The metrics that we will cover here are:
- Density
- Degree/Strength -  *the word degree is commonly used for binary graphs, whereas strength tends to be used for weighted networks. (Reference [1] - Chapter 4)*
- Centrality: Eigenvector, Betweenness, Closeness, Degree, Page Rank
- Path length
- Modularity
- Assortativity
- Clustering coefficient

##### **Key point:**
Each of these metrics has its requisites for computation. For example, it is not possible to accurately compute closeness centrality and the average shortest path for fragmented networks (i.e., there are subsets of disconnected nodes). Therefore, keep that in mind when thinking about thresholding a matrix.

Figure 2 provides a summary of some graph-theoretical metrics:

![GT.jpg](attachment:GT.jpg)
Figure 2. Graph theoretical metrics. (A) A representation of a graph indicating centralities. (B) Representation of modularity and clustering coefficient. (C) The shortest path between vertices A and B. (D) The minimum spanning tree.

##### We will start by creating the graph and removing its self-loops (i.e., a connection of a node with itself).

In [None]:
# Creating a graph
G = nx.from_numpy_matrix(matrix)

# Removing self-loops
G.remove_edges_from(list(nx.selfloop_edges(G)))

##### Now, we compute the network's density.


<u>Definition</u>:
 A graph's density is the ratio between the number of edges and the total number of possible edges. 

Clearly, in all-to-all connected graphs, the density will be maximal (or 1), whereas for a graph without edges it will be 0. Here, just for the sake of demonstration, we will compute the density of different states of the network to show how density changes.

In [None]:
#print(nx.density.__doc__)

# Create graphs for comparison
matrix2 = matrix.copy()
matrix3 = matrix.copy()

# Create sparser graphs
matrix2[matrix2<=0.50] = 0
matrix3[matrix3<=0.75] = 0

st50G = nx.from_numpy_matrix(matrix2)
st25G = nx.from_numpy_matrix(matrix3)

st50G.remove_edges_from(list(nx.selfloop_edges(st50G)))
st25G.remove_edges_from(list(nx.selfloop_edges(st25G)))

# Compute densities
alltoall = nx.density(G)
st50 = nx.density(st50G)
st25 = nx.density(st25G)

names = ['All-To-All', '> 0.5', '> 0.75']
values = [alltoall, st50, st25]

dict(zip(names, values))

##### Now, we compute the nodal degree/strength.
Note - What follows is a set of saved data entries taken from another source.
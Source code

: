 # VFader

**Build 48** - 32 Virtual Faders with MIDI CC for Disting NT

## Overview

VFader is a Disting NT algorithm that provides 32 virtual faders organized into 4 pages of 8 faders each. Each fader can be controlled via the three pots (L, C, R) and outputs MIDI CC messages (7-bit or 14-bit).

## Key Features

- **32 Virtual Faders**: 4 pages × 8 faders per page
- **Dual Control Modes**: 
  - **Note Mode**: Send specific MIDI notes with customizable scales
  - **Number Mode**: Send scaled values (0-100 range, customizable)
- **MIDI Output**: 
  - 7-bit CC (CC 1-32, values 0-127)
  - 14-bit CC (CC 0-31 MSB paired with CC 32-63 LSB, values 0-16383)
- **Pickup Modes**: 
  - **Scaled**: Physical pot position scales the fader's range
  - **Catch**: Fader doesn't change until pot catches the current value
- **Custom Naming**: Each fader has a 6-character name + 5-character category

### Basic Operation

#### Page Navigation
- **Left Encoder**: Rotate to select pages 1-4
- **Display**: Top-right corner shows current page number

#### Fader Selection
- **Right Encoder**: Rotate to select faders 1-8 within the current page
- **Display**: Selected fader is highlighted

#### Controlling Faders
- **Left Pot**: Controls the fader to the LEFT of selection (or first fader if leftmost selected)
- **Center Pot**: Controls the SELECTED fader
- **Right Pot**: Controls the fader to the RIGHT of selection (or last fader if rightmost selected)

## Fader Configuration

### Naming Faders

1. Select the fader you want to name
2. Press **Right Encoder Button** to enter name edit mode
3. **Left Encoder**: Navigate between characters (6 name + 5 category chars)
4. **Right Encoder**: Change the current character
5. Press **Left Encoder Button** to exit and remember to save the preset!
<u>Definition</u>: In undirected weighted networks the node strength can be computed as the sum of the connectivity weights of the edges attached to each node. It is a primary metric to identify how important is a node in the graph. 
It is possible to apply a normalization (divide the weights by 1/N-1) to make the output value more intuitive. (Reference [3] pg. 119)  

In degree computation, it is also common to compute the mean degree of the network, which is the sum of node degrees divides by the total number of nodes.

In [None]:
# Computation of nodal degree/strength
#print(nx.degree.__doc__)

strength = G.degree(weight='weight')
strengths = {node: val for (node, val) in strength}
nx.set_node_attributes(G, dict(strength), 'strength') # Add as nodal attribute

# Normalized node strength values 1/N-1
normstrenghts = {node: val * 1/(len(G.nodes)-1) for (node, val) in strength}
nx.set_node_attributes(G, normstrenghts, 'strengthnorm') # Add as nodal attribute

# Computing the mean degree of the network
normstrengthlist = np.array([val * 1/(len(G.nodes)-1) for (node, val) in strength])
mean_degree = np.sum(normstrengthlist)/len(G.nodes)
print(mean_degree)

##### Next, we will compute the centralities!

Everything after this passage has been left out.